Task statement: Up to and including the line with "La couche [OSM", output the records exactly as they appear.

[Saved entries]
▬▬▬▬▬▬

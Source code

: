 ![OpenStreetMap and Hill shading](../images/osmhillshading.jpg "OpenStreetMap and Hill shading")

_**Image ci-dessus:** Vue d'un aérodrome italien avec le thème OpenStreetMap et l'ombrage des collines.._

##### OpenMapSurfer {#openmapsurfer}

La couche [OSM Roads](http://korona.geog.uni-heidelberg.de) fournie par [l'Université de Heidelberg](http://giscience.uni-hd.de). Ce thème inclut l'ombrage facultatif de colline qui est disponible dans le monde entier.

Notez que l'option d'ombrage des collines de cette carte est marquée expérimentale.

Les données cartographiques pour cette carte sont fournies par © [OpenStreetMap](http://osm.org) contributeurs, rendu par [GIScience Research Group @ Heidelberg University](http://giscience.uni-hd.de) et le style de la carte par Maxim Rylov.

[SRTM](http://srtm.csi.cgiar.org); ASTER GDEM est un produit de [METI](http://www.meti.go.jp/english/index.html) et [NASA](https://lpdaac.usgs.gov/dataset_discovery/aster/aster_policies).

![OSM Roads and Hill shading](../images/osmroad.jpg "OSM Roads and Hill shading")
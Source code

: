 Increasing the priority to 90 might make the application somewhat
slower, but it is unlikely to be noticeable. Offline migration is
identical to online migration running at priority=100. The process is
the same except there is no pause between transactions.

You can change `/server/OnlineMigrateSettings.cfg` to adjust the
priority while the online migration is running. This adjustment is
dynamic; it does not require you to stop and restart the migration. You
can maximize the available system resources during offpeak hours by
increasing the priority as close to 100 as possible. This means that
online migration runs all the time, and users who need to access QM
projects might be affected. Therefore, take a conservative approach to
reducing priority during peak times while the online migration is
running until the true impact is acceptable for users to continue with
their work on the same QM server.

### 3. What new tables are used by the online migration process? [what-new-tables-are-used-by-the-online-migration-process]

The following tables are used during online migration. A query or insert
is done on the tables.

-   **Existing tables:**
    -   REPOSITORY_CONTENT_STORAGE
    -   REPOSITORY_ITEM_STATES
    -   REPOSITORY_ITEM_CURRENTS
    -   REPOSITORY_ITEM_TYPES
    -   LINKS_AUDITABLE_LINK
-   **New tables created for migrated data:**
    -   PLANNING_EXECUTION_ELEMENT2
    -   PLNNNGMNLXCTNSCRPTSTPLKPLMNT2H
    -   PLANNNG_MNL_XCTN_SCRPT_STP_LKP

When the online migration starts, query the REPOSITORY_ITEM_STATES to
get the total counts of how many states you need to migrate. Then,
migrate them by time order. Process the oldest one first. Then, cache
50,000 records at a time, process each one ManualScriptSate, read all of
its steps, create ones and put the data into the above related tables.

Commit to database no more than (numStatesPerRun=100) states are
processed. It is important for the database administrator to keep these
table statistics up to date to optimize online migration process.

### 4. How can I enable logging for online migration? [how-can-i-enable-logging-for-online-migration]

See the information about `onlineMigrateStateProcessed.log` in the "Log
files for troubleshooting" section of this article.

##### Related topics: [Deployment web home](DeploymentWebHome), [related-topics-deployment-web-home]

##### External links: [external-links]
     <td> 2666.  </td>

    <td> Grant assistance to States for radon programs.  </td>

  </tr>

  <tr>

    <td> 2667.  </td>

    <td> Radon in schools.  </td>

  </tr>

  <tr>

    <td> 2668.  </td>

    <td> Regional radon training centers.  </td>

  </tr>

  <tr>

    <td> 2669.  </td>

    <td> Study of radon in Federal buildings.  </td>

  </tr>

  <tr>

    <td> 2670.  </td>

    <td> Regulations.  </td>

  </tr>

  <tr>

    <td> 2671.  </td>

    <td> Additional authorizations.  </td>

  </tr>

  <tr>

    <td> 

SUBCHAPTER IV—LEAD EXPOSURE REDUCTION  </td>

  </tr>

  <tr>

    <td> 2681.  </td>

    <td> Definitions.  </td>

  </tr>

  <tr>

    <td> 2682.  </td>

▬▬▬▬▬▬

Your response:
Source code

: ![OpenStreetMap and Hill shading](../images/osmhillshading.jpg "OpenStreetMap and Hill shading")

_**Image ci-dessus:** Vue d'un aérodrome italien avec le thème OpenStreetMap et l'ombrage des collines.._

##### OpenMapSurfer {#openmapsurfer}

La couche [OSM Roads](http://korona.geog.uni-heidelberg.de) fournie par [l'Université de Heidelberg](http://giscience.uni-hd.de). Ce thème inclut l'ombrage facultatif de colline qui est disponible dans le monde entier.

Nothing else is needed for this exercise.